Maisie Cousins is particularly interested in female beauty, in the context of today’s social and cultural environment – predominantly erotic or consumerist – where the usual clichés about femininity and seduction are a matter of dispute. While recognizing that one easily becomes a “fashion victim”, she is able to play both parts, that of seduction and that of repulsion.
The works of Juno Calypso are in line with those of Cousins. The settings of her photographs are those of crime or horror movies although the dominant colour is not black but pink. Artifice is everywhere and the body of the woman caught in a multitude of mirrors or her face hidden under a beauty mask makes us think of the psychopath in the movie The Silence of the Lambs.
The Japanese Izumi Miyazaki, torn between the icy humour of a filmmaker like Alfred Hitchcock or the more bizarre perversion of a David Lynch, offers us images of young girls both cute and cruel in dangerous situations where they risk losing their heads literally and figuratively.
On a different level – but always in a disturbing and strange world only counterbalanced by criticism of the usual clichés of advertising conveying models of perfect and happy womanhood – the images of Weronika Gęsicka re-contextualize photographs from the 50s and 60s. These often show picturesque family scenes whose total harmony is almost unbearable. Originally from the United States, these stereotypical images of an ideal world describe women as perfect mothers and housewives and men as reassuring husbands.
Eva Schlegel often finds ideas for her works in the images of fashion magazines or newspapers. She enlarges, copies, re-photographs or blurs the original and leaves us only with the elegant shadings of an evanescent memory.The image can be seen as a kind of analytical and critical stance towards the representation of women in the media.
Caroline Heider puts our relationship to images under scrutiny as well. By manually folding photographs from magazines, she changes their form, content and message. The fold eats up some of the information from the image – body parts such as the head, torso or legs disappear into the crack. As a result, major works in the history of photography are reviewed and modified (Edward Steichen’s or Dora Kallmus’s fashion photos), whose representation of the female body may seem conventional in terms of current standards.

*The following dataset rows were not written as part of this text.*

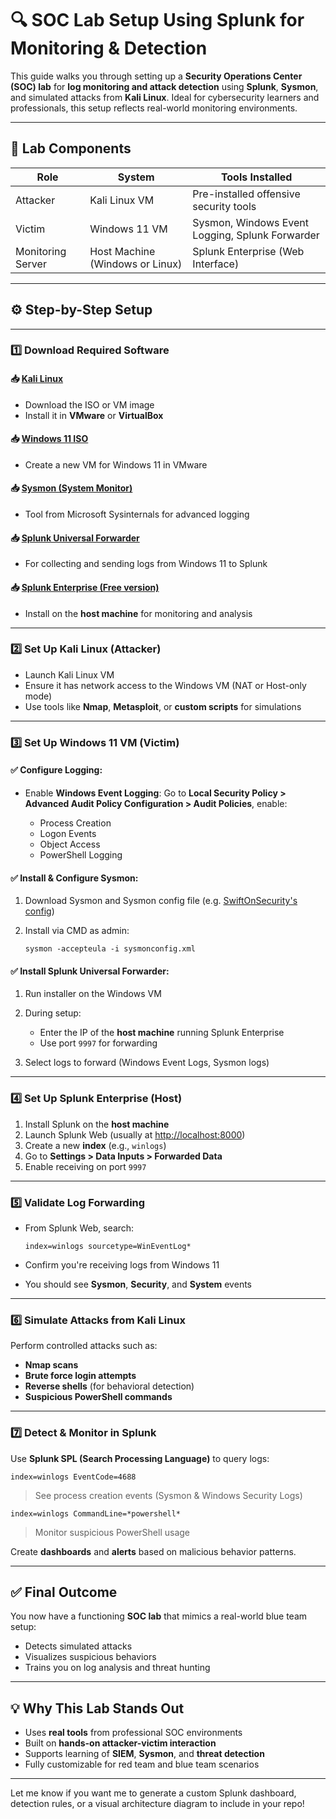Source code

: # 🔍 SOC Lab Setup Using Splunk for Monitoring & Detection

This guide walks you through setting up a **Security Operations Center (SOC) lab** for **log monitoring and attack detection** using **Splunk**, **Sysmon**, and simulated attacks from **Kali Linux**. Ideal for cybersecurity learners and professionals, this setup reflects real-world monitoring environments.

---

## 🧰 Lab Components

| Role              | System                          | Tools Installed                                 |
| ----------------- | ------------------------------- | ----------------------------------------------- |
| Attacker          | Kali Linux VM                   | Pre-installed offensive security tools          |
| Victim            | Windows 11 VM                   | Sysmon, Windows Event Logging, Splunk Forwarder |
| Monitoring Server | Host Machine (Windows or Linux) | Splunk Enterprise (Web Interface)               |

---

## ⚙️ Step-by-Step Setup

---

### 1️⃣ Download Required Software

#### 📥 [Kali Linux](https://www.kali.org/get-kali/)

* Download the ISO or VM image
* Install it in **VMware** or **VirtualBox**

#### 📥 [Windows 11 ISO](https://www.microsoft.com/en-us/software-download/windows11)

* Create a new VM for Windows 11 in VMware

#### 📥 [Sysmon (System Monitor)](https://learn.microsoft.com/en-us/sysinternals/downloads/sysmon)

* Tool from Microsoft Sysinternals for advanced logging

#### 📥 [Splunk Universal Forwarder](https://www.splunk.com/en_us/download/universal-forwarder.html)

* For collecting and sending logs from Windows 11 to Splunk

#### 📥 [Splunk Enterprise (Free version)](https://www.splunk.com/en_us/download/splunk-enterprise.html)

* Install on the **host machine** for monitoring and analysis

---

### 2️⃣ Set Up Kali Linux (Attacker)

* Launch Kali Linux VM
* Ensure it has network access to the Windows VM (NAT or Host-only mode)
* Use tools like **Nmap**, **Metasploit**, or **custom scripts** for simulations

---

### 3️⃣ Set Up Windows 11 VM (Victim)

#### ✅ Configure Logging:

* Enable **Windows Event Logging**:
  Go to **Local Security Policy > Advanced Audit Policy Configuration > Audit Policies**, enable:

  * Process Creation
  * Logon Events
  * Object Access
  * PowerShell Logging

#### ✅ Install & Configure Sysmon:

1. Download Sysmon and Sysmon config file (e.g. [SwiftOnSecurity's config](https://github.com/SwiftOnSecurity/sysmon-config))
2. Install via CMD as admin:

   ```
   sysmon -accepteula -i sysmonconfig.xml
   ```

#### ✅ Install Splunk Universal Forwarder:

1. Run installer on the Windows VM
2. During setup:

   * Enter the IP of the **host machine** running Splunk Enterprise
   * Use port `9997` for forwarding
3. Select logs to forward (Windows Event Logs, Sysmon logs)

---

### 4️⃣ Set Up Splunk Enterprise (Host)

1. Install Splunk on the **host machine**
2. Launch Splunk Web (usually at [http://localhost:8000](http://localhost:8000))
3. Create a new **index** (e.g., `winlogs`)
4. Go to **Settings > Data Inputs > Forwarded Data**
5. Enable receiving on port `9997`

---

### 5️⃣ Validate Log Forwarding

* From Splunk Web, search:

  ```
  index=winlogs sourcetype=WinEventLog*
  ```
* Confirm you're receiving logs from Windows 11
* You should see **Sysmon**, **Security**, and **System** events

---

### 6️⃣ Simulate Attacks from Kali Linux

Perform controlled attacks such as:

* **Nmap scans**
* **Brute force login attempts**
* **Reverse shells** (for behavioral detection)
* **Suspicious PowerShell commands**

---

### 7️⃣ Detect & Monitor in Splunk

Use **Splunk SPL (Search Processing Language)** to query logs:

```spl
index=winlogs EventCode=4688
```

> See process creation events (Sysmon & Windows Security Logs)

```spl
index=winlogs CommandLine=*powershell*
```

> Monitor suspicious PowerShell usage

Create **dashboards** and **alerts** based on malicious behavior patterns.

---

## ✅ Final Outcome

You now have a functioning **SOC lab** that mimics a real-world blue team setup:

* Detects simulated attacks
* Visualizes suspicious behaviors
* Trains you on log analysis and threat hunting

---

## 💡 Why This Lab Stands Out

* Uses **real tools** from professional SOC environments
* Built on **hands-on attacker-victim interaction**
* Supports learning of **SIEM**, **Sysmon**, and **threat detection**
* Fully customizable for red team and blue team scenarios

---

Let me know if you want me to generate a custom Splunk dashboard, detection rules, or a visual architecture diagram to include in your repo!

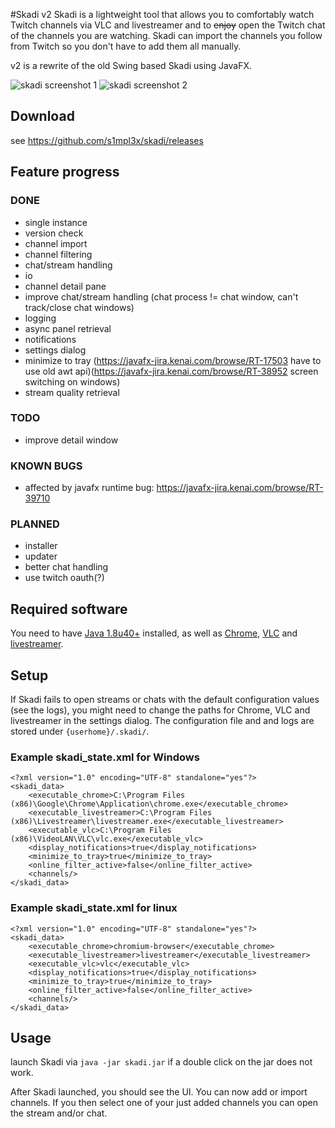 #Skadi v2
Skadi is a lightweight tool that allows you to comfortably watch Twitch channels via VLC and livestreamer and to ~~enjoy~~ open the Twitch chat of the channels you are watching. Skadi can import the channels you follow from Twitch so you don't have to add them all manually.

v2 is a rewrite of the old Swing based Skadi using JavaFX.

![skadi screenshot 1](https://i.imgur.com/sjdQQs4.png "main window")
![skadi screenshot 2](https://i.imgur.com/ExnJCtW.png "open stream and chat")

## Download

see https://github.com/s1mpl3x/skadi/releases

## Feature progress

### DONE
* single instance
* version check
* channel import
* channel filtering
* chat/stream handling
* io
* channel detail pane
* improve chat/stream handling (chat process != chat window, can't track/close chat windows)
* logging
* async panel retrieval
* notifications
* settings dialog
* minimize to tray (https://javafx-jira.kenai.com/browse/RT-17503 have to use old awt api)(https://javafx-jira.kenai.com/browse/RT-38952 screen switching on windows)
* stream quality retrieval

### TODO
* improve detail window

### KNOWN BUGS
* affected by javafx runtime bug: https://javafx-jira.kenai.com/browse/RT-39710

### PLANNED
* installer
* updater
* better chat handling
* use twitch oauth(?)

## Required software
You need to have [Java 1.8u40+](https://www.java.com/download/) installed, as well as [Chrome](https://www.google.com/chrome/), [VLC](https://www.videolan.org/vlc/) and [livestreamer](https://github.com/chrippa/livestreamer/releases).

## Setup
If Skadi fails to open streams or chats with the default configuration values (see the logs), you might need to change the paths for Chrome, VLC and livestreamer in the settings dialog. 
The configuration file and and logs are stored under `{userhome}/.skadi/`.

### Example skadi_state.xml for Windows
```
<?xml version="1.0" encoding="UTF-8" standalone="yes"?>
<skadi_data>
    <executable_chrome>C:\Program Files (x86)\Google\Chrome\Application\chrome.exe</executable_chrome>
    <executable_livestreamer>C:\Program Files (x86)\Livestreamer\livestreamer.exe</executable_livestreamer>
    <executable_vlc>C:\Program Files (x86)\VideoLAN\VLC\vlc.exe</executable_vlc>
    <display_notifications>true</display_notifications>
    <minimize_to_tray>true</minimize_to_tray>
    <online_filter_active>false</online_filter_active>
    <channels/>
</skadi_data>

```

### Example skadi_state.xml for linux
```
<?xml version="1.0" encoding="UTF-8" standalone="yes"?>
<skadi_data>
    <executable_chrome>chromium-browser</executable_chrome>
    <executable_livestreamer>livestreamer</executable_livestreamer>
    <executable_vlc>vlc</executable_vlc>
    <display_notifications>true</display_notifications>
    <minimize_to_tray>true</minimize_to_tray>
    <online_filter_active>false</online_filter_active>
    <channels/>
</skadi_data>
```

## Usage

launch Skadi via `java -jar skadi.jar`
if a double click on the jar does not work.

After Skadi launched, you should see the UI. You can now add or import channels. If you then select one of your just added channels you can open the stream and/or chat.
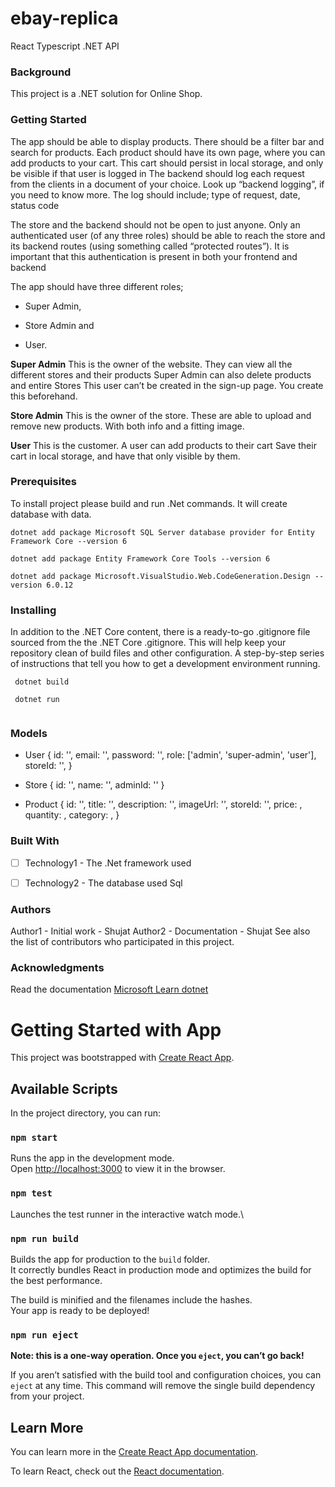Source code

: # ebay-replica
React Typescript .NET API

### Background

This project is a .NET solution for Online Shop.

### Getting Started
The app should be able to display products. There should be a filter bar and search for products. Each product should have its own page, where you can add products to your cart. This cart should persist in local storage, and only be visible if that user is logged in
The backend should log each request from the clients in a document of your choice. Look up “backend logging”, if you need to know more. The log should include; type of request, date, status code

The store and the backend should not be open to just anyone. Only an authenticated user (of any three roles) should be able to reach the store and its backend routes (using something called “protected routes”). It is important that this authentication is present in both your frontend and backend

The app should have three different roles; 
- Super Admin, 
* Store Admin and 
+ User. 

**Super Admin**
This is the owner of the website. 
They can view all the different stores and their products
Super Admin can also delete products and entire Stores
This user can’t be created in the sign-up page. You create this beforehand.

**Store Admin**
This is the owner of the store. 
These are able to upload and remove new products. With both info and a fitting image.

**User**
This is the customer. 
A user can add products to their cart
Save their cart in local storage, and have that only visible by them.


### Prerequisites
To install project please build and run .Net commands. It will create database with data.

`dotnet add package Microsoft SQL Server database provider for Entity Framework Core --version 6`

`dotnet add package Entity Framework Core Tools --version 6`

`dotnet add package Microsoft.VisualStudio.Web.CodeGeneration.Design --version 6.0.12`

### Installing
In addition to the .NET Core content, there is a ready-to-go .gitignore file
sourced from the the .NET Core .gitignore. This
will help keep your repository clean of build files and other configuration.
A step-by-step series of instructions that tell you how to get a development environment running.

```
 dotnet build

 dotnet run
 
```
### Models

- User
{
  id: '',
  email: '',
  password: '',
  role: ['admin', 'super-admin', 'user'],
  storeId: '',
}
* Store
{
  id: '',
  name: '',
  adminId: ''
}
+ Product
{
  id: '',
  title: '',
  description: '',
  imageUrl: '',
  storeId: '',
  price: ,
  quantity: ,
 category: ,
}


### Built With
- [ ] Technology1 - The .Net framework used
- [ ] Technology2 - The database used Sql


### Authors
Author1 - Initial work - Shujat
Author2 - Documentation - Shujat
See also the list of contributors who participated in this project.

### Acknowledgments
Read the documentation [Microsoft Learn dotnet ](https://learn.microsoft.com/en-us/dotnet/)

# Getting Started with  App 

This project was bootstrapped with [Create React App](https://github.com/facebook/create-react-app).

## Available Scripts

In the project directory, you can run:

### `npm start`

Runs the app in the development mode.\
Open [http://localhost:3000](http://localhost:3000) to view it in the browser.


### `npm test`

Launches the test runner in the interactive watch mode.\

### `npm run build`

Builds the app for production to the `build` folder.\
It correctly bundles React in production mode and optimizes the build for the best performance.

The build is minified and the filenames include the hashes.\
Your app is ready to be deployed!


### `npm run eject`

**Note: this is a one-way operation. Once you `eject`, you can’t go back!**

If you aren’t satisfied with the build tool and configuration choices, you can `eject` at any time. This command will remove the single build dependency from your project.


## Learn More

You can learn more in the [Create React App documentation](https://facebook.github.io/create-react-app/docs/getting-started).

To learn React, check out the [React documentation](https://reactjs.org/).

With a clear desire to distance herself from the erotic image, Sweden’s Eva Stenram takes up the theme of seduction and desire by restyling the images of magazines from the 50s or 60s. The Pin-Up magazines of those days exposed to the eyes of men what, in principle, was supposed to remain unseen or prudishly covered. Through digital or analogue modification, the artist re-works the images to hide again the object of desire : it becomes a playful game with the spectrum of seduction but based not on exposure but on absence.
Although Annelie Vandendael is a fashion photographer and her work appears in magazines like Elle, her approach to women is tinged with an amused distancing. The image remains beautiful and the woman attractive, but the configuration of the scenery, the locations, and the point of view creates a sometimes comical, sometimes disturbing shift of perception.
In “Faceless Dark and Bright”, the Austrian Mira Loew represents young women whose hair has replaced the face. Her way of picturing a woman negates the traditional portrait; these females seem to play a part in a bad dream because the artist eliminates face, mouth, the eyes; all disappears that allows us to identify a person – the eyes in particular – and we are left with only the secondary identification elements.
Claudia Huidobro also comes from fashion – she was a model – and stages a series called “Tout contre” (a title suggesting multiple meanings) without showing her head and giving the floor exclusively to her body, legs, hands, which occupy a bare and abandoned space. The body explores the limits of space by adding an erotic and choreographic component that contrasts with the austerity of the place.
With Smith we enter a very different world. Here, the erotic self is confronted with a world of dreamlike emotions or harsh reality. The underlying characteristic of this subject is ambiguity or the binary state of mind and body, the hesitation between masculine and feminine aspects of love.
Mike Bourscheid is not a photographer. A man of all trades and techniques like a Renaissance artist, his photographs illustrate his performances; they are the expression of character that lends its body to all kinds of expressions in different settings, he is the crazy inventor or the burlesque anti-hero on the stage of his own fictional theater.